++++ Provided records ++++

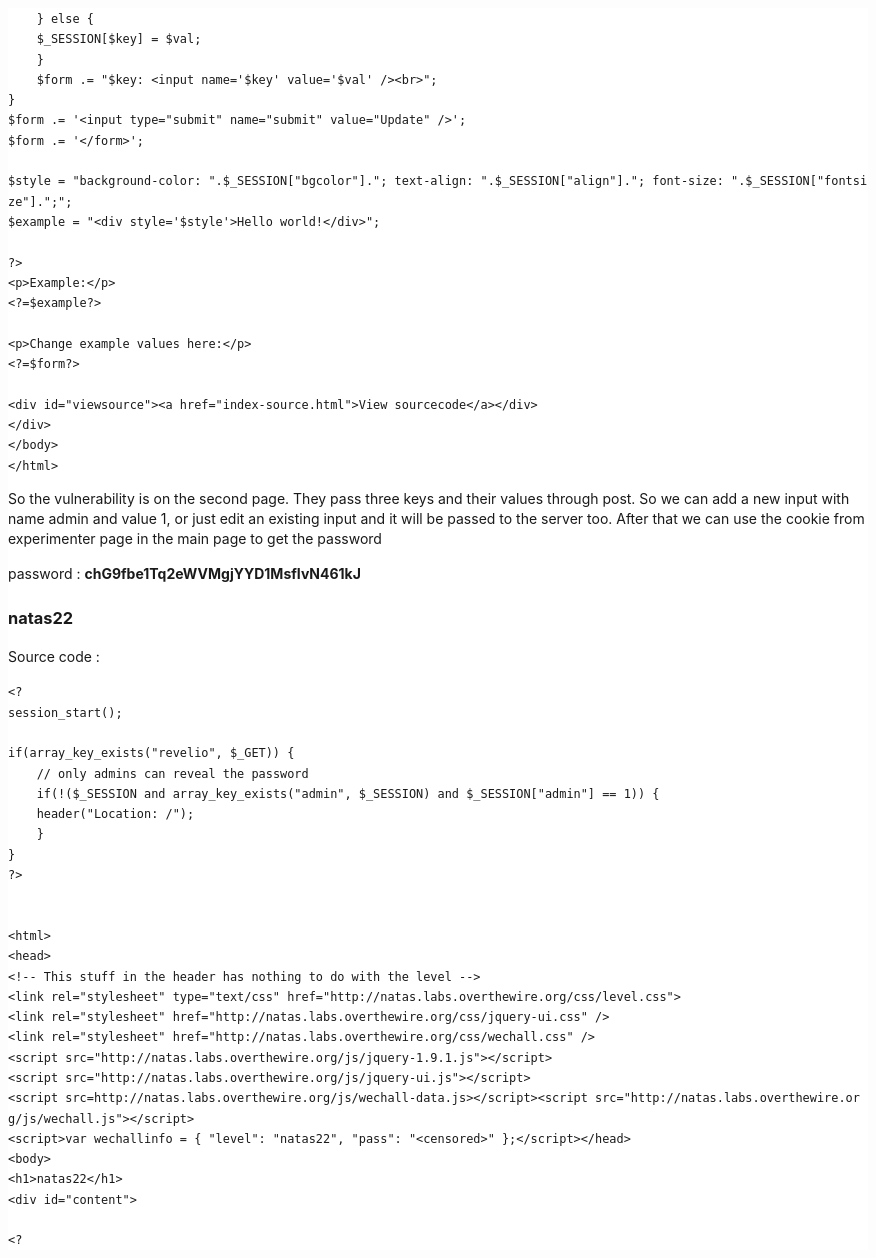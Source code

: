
 ```php+HTML
    } else {
    $_SESSION[$key] = $val;
    }
    $form .= "$key: <input name='$key' value='$val' /><br>";
}
$form .= '<input type="submit" name="submit" value="Update" />';
$form .= '</form>';

$style = "background-color: ".$_SESSION["bgcolor"]."; text-align: ".$_SESSION["align"]."; font-size: ".$_SESSION["fontsize"].";";
$example = "<div style='$style'>Hello world!</div>";

?>
<p>Example:</p>
<?=$example?>

<p>Change example values here:</p>
<?=$form?>

<div id="viewsource"><a href="index-source.html">View sourcecode</a></div>
</div>
</body>
</html>
```

So the vulnerability is on the second page. They pass three keys and their values through post. So we can add a new input with name admin and value 1, or just edit an existing input and it will be passed to the server too. After that we can use the cookie from experimenter page in the main page to get the password

password : **chG9fbe1Tq2eWVMgjYYD1MsfIvN461kJ**

### <a id="22">natas22</a>

Source code :

```php+HTML
<?
session_start();

if(array_key_exists("revelio", $_GET)) {
    // only admins can reveal the password
    if(!($_SESSION and array_key_exists("admin", $_SESSION) and $_SESSION["admin"] == 1)) {
    header("Location: /");
    }
}
?>


<html>
<head>
<!-- This stuff in the header has nothing to do with the level -->
<link rel="stylesheet" type="text/css" href="http://natas.labs.overthewire.org/css/level.css">
<link rel="stylesheet" href="http://natas.labs.overthewire.org/css/jquery-ui.css" />
<link rel="stylesheet" href="http://natas.labs.overthewire.org/css/wechall.css" />
<script src="http://natas.labs.overthewire.org/js/jquery-1.9.1.js"></script>
<script src="http://natas.labs.overthewire.org/js/jquery-ui.js"></script>
<script src=http://natas.labs.overthewire.org/js/wechall-data.js></script><script src="http://natas.labs.overthewire.org/js/wechall.js"></script>
<script>var wechallinfo = { "level": "natas22", "pass": "<censored>" };</script></head>
<body>
<h1>natas22</h1>
<div id="content">

<?
```
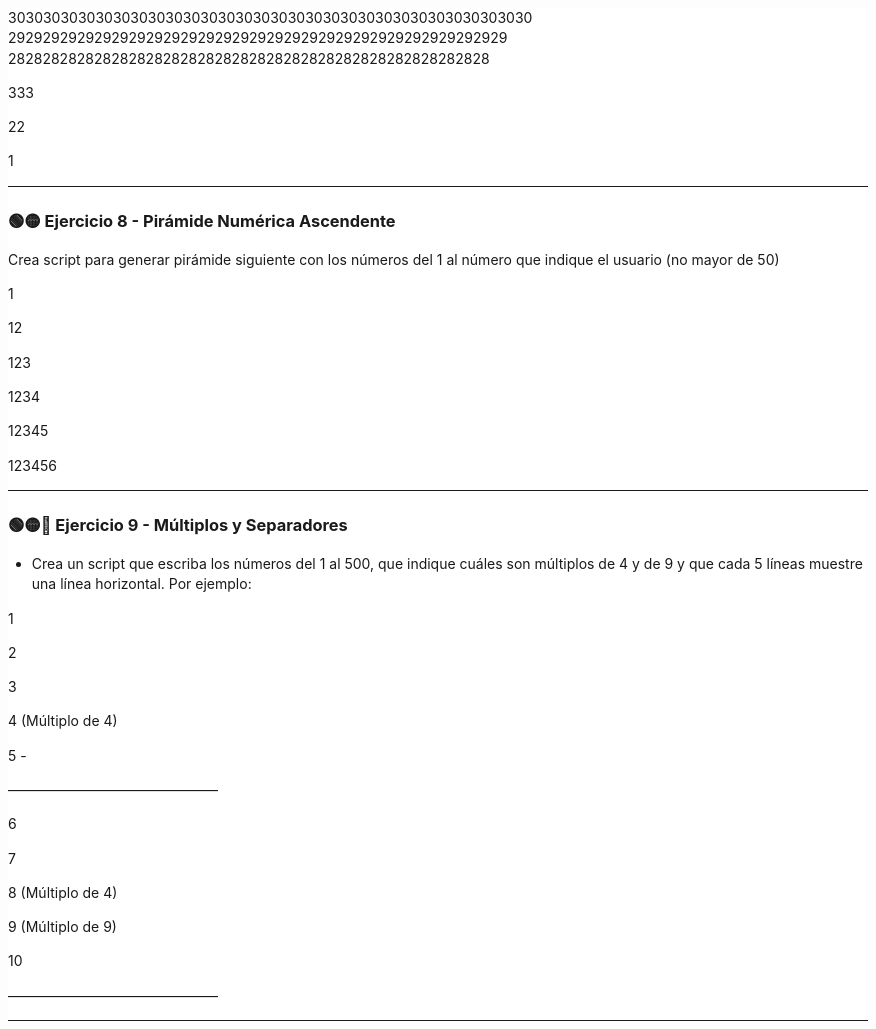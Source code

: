 303030303030303030303030303030303030303030303030303030303030
2929292929292929292929292929292929292929292929292929292929
28282828282828282828282828282828282828282828282828282828

333

22

1

---

### 🟢🟡 Ejercicio 8 - Pirámide Numérica Ascendente

Crea script para generar pirámide siguiente con los números del 1 al número que indique el usuario (no mayor de 50)

1

12

123

1234

12345

123456

---

### 🟢🟡🔴 Ejercicio 9 - Múltiplos y Separadores

- Crea un script que escriba los números del 1 al 500, que indique cuáles son múltiplos de 4 y de 9 y que cada 5 líneas muestre una línea horizontal. Por ejemplo:

1

2

3

4 (Múltiplo de 4)

5 -

———————————————

6

7

8 (Múltiplo de 4)

9 (Múltiplo de 9)

10

———————————————

---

++++

Please show all lines from the entries that contain the word "header".

Your response:
    header("Location: /");
<!-- This stuff in the header has nothing to do with the level -->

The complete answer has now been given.